What you should do:
All of the data that follows should be retyped exactly as it appears.

Dataset extract:
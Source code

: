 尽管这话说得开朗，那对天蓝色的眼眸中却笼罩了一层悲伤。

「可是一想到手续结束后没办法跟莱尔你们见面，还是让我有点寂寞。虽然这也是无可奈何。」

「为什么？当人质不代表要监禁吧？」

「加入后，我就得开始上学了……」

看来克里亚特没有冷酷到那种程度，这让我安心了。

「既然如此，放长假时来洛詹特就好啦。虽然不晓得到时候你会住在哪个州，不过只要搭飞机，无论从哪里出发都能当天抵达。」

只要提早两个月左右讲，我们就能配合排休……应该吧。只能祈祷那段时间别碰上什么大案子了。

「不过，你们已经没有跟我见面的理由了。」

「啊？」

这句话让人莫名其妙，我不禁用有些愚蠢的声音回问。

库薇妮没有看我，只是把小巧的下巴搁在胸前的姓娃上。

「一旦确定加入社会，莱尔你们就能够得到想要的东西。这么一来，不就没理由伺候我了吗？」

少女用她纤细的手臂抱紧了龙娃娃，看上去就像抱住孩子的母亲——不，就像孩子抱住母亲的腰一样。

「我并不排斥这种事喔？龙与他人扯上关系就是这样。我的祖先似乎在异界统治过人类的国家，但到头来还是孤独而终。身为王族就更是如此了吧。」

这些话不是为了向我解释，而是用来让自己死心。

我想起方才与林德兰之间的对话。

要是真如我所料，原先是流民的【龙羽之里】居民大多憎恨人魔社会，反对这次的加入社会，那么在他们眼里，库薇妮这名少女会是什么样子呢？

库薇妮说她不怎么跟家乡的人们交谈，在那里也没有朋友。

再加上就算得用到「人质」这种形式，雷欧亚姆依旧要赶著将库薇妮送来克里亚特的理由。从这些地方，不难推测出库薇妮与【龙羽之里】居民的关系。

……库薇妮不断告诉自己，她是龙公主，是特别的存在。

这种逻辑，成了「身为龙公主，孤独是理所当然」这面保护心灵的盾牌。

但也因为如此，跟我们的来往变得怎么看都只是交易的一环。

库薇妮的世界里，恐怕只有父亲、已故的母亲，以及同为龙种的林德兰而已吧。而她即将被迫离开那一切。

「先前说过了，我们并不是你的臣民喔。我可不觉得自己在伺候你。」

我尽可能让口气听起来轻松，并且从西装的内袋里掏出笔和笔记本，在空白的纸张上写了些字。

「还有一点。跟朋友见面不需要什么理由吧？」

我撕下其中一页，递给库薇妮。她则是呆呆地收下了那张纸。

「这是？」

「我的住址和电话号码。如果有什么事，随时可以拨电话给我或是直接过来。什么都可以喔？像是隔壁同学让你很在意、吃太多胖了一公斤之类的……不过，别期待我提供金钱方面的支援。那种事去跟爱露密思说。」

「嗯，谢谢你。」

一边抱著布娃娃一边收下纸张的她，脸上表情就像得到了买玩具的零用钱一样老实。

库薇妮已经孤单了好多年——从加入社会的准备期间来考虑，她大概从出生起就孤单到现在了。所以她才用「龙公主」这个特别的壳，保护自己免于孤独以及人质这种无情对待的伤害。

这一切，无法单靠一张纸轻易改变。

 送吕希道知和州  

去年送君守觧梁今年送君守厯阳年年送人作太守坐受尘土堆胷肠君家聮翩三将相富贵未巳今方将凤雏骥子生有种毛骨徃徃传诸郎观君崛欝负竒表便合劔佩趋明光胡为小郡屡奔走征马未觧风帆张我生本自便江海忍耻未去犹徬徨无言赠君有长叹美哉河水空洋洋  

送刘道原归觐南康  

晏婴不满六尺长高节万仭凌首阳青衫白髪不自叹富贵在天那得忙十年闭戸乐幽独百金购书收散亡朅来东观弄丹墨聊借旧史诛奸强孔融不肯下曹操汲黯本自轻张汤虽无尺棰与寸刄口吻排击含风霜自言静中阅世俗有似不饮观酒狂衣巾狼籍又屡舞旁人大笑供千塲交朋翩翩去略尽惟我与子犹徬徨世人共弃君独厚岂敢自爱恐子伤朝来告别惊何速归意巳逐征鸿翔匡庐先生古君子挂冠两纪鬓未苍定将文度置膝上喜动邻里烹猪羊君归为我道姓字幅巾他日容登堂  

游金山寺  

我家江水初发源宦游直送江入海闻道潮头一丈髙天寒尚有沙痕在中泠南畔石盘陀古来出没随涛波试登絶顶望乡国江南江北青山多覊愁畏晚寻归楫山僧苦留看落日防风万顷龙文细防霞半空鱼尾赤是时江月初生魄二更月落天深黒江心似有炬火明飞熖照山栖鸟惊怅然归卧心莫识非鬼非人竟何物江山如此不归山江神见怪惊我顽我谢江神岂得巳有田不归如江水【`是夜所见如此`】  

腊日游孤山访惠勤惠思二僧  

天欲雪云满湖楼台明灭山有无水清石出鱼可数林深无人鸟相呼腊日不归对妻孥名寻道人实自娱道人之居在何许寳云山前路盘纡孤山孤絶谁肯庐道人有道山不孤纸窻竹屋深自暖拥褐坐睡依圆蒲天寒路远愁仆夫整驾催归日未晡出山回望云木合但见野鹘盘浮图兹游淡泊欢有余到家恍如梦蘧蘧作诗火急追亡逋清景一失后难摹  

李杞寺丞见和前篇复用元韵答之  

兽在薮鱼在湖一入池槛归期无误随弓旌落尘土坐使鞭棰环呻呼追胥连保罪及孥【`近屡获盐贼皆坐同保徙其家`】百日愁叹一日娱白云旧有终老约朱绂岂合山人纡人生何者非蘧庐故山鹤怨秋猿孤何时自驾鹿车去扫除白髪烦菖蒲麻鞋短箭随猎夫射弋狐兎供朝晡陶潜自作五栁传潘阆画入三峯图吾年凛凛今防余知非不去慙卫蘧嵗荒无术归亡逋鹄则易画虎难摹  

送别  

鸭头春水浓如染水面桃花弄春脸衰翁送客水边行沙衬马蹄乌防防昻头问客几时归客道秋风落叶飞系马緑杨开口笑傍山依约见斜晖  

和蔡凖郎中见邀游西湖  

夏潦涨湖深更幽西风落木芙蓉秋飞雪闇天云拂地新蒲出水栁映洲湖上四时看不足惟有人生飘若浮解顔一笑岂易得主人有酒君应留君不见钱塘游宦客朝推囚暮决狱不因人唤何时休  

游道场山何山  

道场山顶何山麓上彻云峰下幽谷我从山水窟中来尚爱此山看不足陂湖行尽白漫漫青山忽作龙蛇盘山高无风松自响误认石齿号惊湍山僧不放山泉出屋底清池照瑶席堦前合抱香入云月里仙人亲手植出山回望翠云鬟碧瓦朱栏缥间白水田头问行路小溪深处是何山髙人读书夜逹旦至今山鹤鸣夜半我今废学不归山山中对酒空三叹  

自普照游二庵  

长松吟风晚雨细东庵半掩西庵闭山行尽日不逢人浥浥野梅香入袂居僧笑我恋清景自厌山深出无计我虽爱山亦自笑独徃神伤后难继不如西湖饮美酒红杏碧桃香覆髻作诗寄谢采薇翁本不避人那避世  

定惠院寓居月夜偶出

Written reply:
Source code

: 尽管这话说得开朗，那对天蓝色的眼眸中却笼罩了一层悲伤。

「可是一想到手续结束后没办法跟莱尔你们见面，还是让我有点寂寞。虽然这也是无可奈何。」

「为什么？当人质不代表要监禁吧？」

「加入后，我就得开始上学了……」

看来克里亚特没有冷酷到那种程度，这让我安心了。

「既然如此，放长假时来洛詹特就好啦。虽然不晓得到时候你会住在哪个州，不过只要搭飞机，无论从哪里出发都能当天抵达。」

只要提早两个月左右讲，我们就能配合排休……应该吧。只能祈祷那段时间别碰上什么大案子了。

「不过，你们已经没有跟我见面的理由了。」

「啊？」

这句话让人莫名其妙，我不禁用有些愚蠢的声音回问。

库薇妮没有看我，只是把小巧的下巴搁在胸前的姓娃上。

「一旦确定加入社会，莱尔你们就能够得到想要的东西。这么一来，不就没理由伺候我了吗？」

少女用她纤细的手臂抱紧了龙娃娃，看上去就像抱住孩子的母亲——不，就像孩子抱住母亲的腰一样。

「我并不排斥这种事喔？龙与他人扯上关系就是这样。我的祖先似乎在异界统治过人类的国家，但到头来还是孤独而终。身为王族就更是如此了吧。」

这些话不是为了向我解释，而是用来让自己死心。

我想起方才与林德兰之间的对话。

要是真如我所料，原先是流民的【龙羽之里】居民大多憎恨人魔社会，反对这次的加入社会，那么在他们眼里，库薇妮这名少女会是什么样子呢？

库薇妮说她不怎么跟家乡的人们交谈，在那里也没有朋友。

再加上就算得用到「人质」这种形式，雷欧亚姆依旧要赶著将库薇妮送来克里亚特的理由。从这些地方，不难推测出库薇妮与【龙羽之里】居民的关系。

……库薇妮不断告诉自己，她是龙公主，是特别的存在。

这种逻辑，成了「身为龙公主，孤独是理所当然」这面保护心灵的盾牌。

但也因为如此，跟我们的来往变得怎么看都只是交易的一环。

库薇妮的世界里，恐怕只有父亲、已故的母亲，以及同为龙种的林德兰而已吧。而她即将被迫离开那一切。

「先前说过了，我们并不是你的臣民喔。我可不觉得自己在伺候你。」

我尽可能让口气听起来轻松，并且从西装的内袋里掏出笔和笔记本，在空白的纸张上写了些字。

「还有一点。跟朋友见面不需要什么理由吧？」

我撕下其中一页，递给库薇妮。她则是呆呆地收下了那张纸。

「这是？」

「我的住址和电话号码。如果有什么事，随时可以拨电话给我或是直接过来。什么都可以喔？像是隔壁同学让你很在意、吃太多胖了一公斤之类的……不过，别期待我提供金钱方面的支援。那种事去跟爱露密思说。」

「嗯，谢谢你。」

一边抱著布娃娃一边收下纸张的她，脸上表情就像得到了买玩具的零用钱一样老实。

库薇妮已经孤单了好多年——从加入社会的准备期间来考虑，她大概从出生起就孤单到现在了。所以她才用「龙公主」这个特别的壳，保护自己免于孤独以及人质这种无情对待的伤害。

这一切，无法单靠一张纸轻易改变。

 送吕希道知和州  

去年送君守觧梁今年送君守厯阳年年送人作太守坐受尘土堆胷肠君家聮翩三将相富贵未巳今方将凤雏骥子生有种毛骨徃徃传诸郎观君崛欝负竒表便合劔佩趋明光胡为小郡屡奔走征马未觧风帆张我生本自便江海忍耻未去犹徬徨无言赠君有长叹美哉河水空洋洋  

送刘道原归觐南康  

晏婴不满六尺长高节万仭凌首阳青衫白髪不自叹富贵在天那得忙十年闭戸乐幽独百金购书收散亡朅来东观弄丹墨聊借旧史诛奸强孔融不肯下曹操汲黯本自轻张汤虽无尺棰与寸刄口吻排击含风霜自言静中阅世俗有似不饮观酒狂衣巾狼籍又屡舞旁人大笑供千塲交朋翩翩去略尽惟我与子犹徬徨世人共弃君独厚岂敢自爱恐子伤朝来告别惊何速归意巳逐征鸿翔匡庐先生古君子挂冠两纪鬓未苍定将文度置膝上喜动邻里烹猪羊君归为我道姓字幅巾他日容登堂  

游金山寺  

我家江水初发源宦游直送江入海闻道潮头一丈髙天寒尚有沙痕在中泠南畔石盘陀古来出没随涛波试登絶顶望乡国江南江北青山多覊愁畏晚寻归楫山僧苦留看落日防风万顷龙文细防霞半空鱼尾赤是时江月初生魄二更月落天深黒江心似有炬火明飞熖照山栖鸟惊怅然归卧心莫识非鬼非人竟何物江山如此不归山江神见怪惊我顽我谢江神岂得巳有田不归如江水【`是夜所见如此`】  

腊日游孤山访惠勤惠思二僧  

天欲雪云满湖楼台明灭山有无水清石出鱼可数林深无人鸟相呼腊日不归对妻孥名寻道人实自娱道人之居在何许寳云山前路盘纡孤山孤絶谁肯庐道人有道山不孤纸窻竹屋深自暖拥褐坐睡依圆蒲天寒路远愁仆夫整驾催归日未晡出山回望云木合但见野鹘盘浮图兹游淡泊欢有余到家恍如梦蘧蘧作诗火急追亡逋清景一失后难摹  

李杞寺丞见和前篇复用元韵答之  

兽在薮鱼在湖一入池槛归期无误随弓旌落尘土坐使鞭棰环呻呼追胥连保罪及孥【`近屡获盐贼皆坐同保徙其家`】百日愁叹一日娱白云旧有终老约朱绂岂合山人纡人生何者非蘧庐故山鹤怨秋猿孤何时自驾鹿车去扫除白髪烦菖蒲麻鞋短箭随猎夫射弋狐兎供朝晡陶潜自作五栁传潘阆画入三峯图吾年凛凛今防余知非不去慙卫蘧嵗荒无术归亡逋鹄则易画虎难摹  

送别  

鸭头春水浓如染水面桃花弄春脸衰翁送客水边行沙衬马蹄乌防防昻头问客几时归客道秋风落叶飞系马緑杨开口笑傍山依约见斜晖  

和蔡凖郎中见邀游西湖  

夏潦涨湖深更幽西风落木芙蓉秋飞雪闇天云拂地新蒲出水栁映洲湖上四时看不足惟有人生飘若浮解顔一笑岂易得主人有酒君应留君不见钱塘游宦客朝推囚暮决狱不因人唤何时休  

游道场山何山  

道场山顶何山麓上彻云峰下幽谷我从山水窟中来尚爱此山看不足陂湖行尽白漫漫青山忽作龙蛇盘山高无风松自响误认石齿号惊湍山僧不放山泉出屋底清池照瑶席堦前合抱香入云月里仙人亲手植出山回望翠云鬟碧瓦朱栏缥间白水田头问行路小溪深处是何山髙人读书夜逹旦至今山鹤鸣夜半我今废学不归山山中对酒空三叹  

自普照游二庵  

长松吟风晚雨细东庵半掩西庵闭山行尽日不逢人浥浥野梅香入袂居僧笑我恋清景自厌山深出无计我虽爱山亦自笑独徃神伤后难继不如西湖饮美酒红杏碧桃香覆髻作诗寄谢采薇翁本不避人那避世  

定惠院寓居月夜偶出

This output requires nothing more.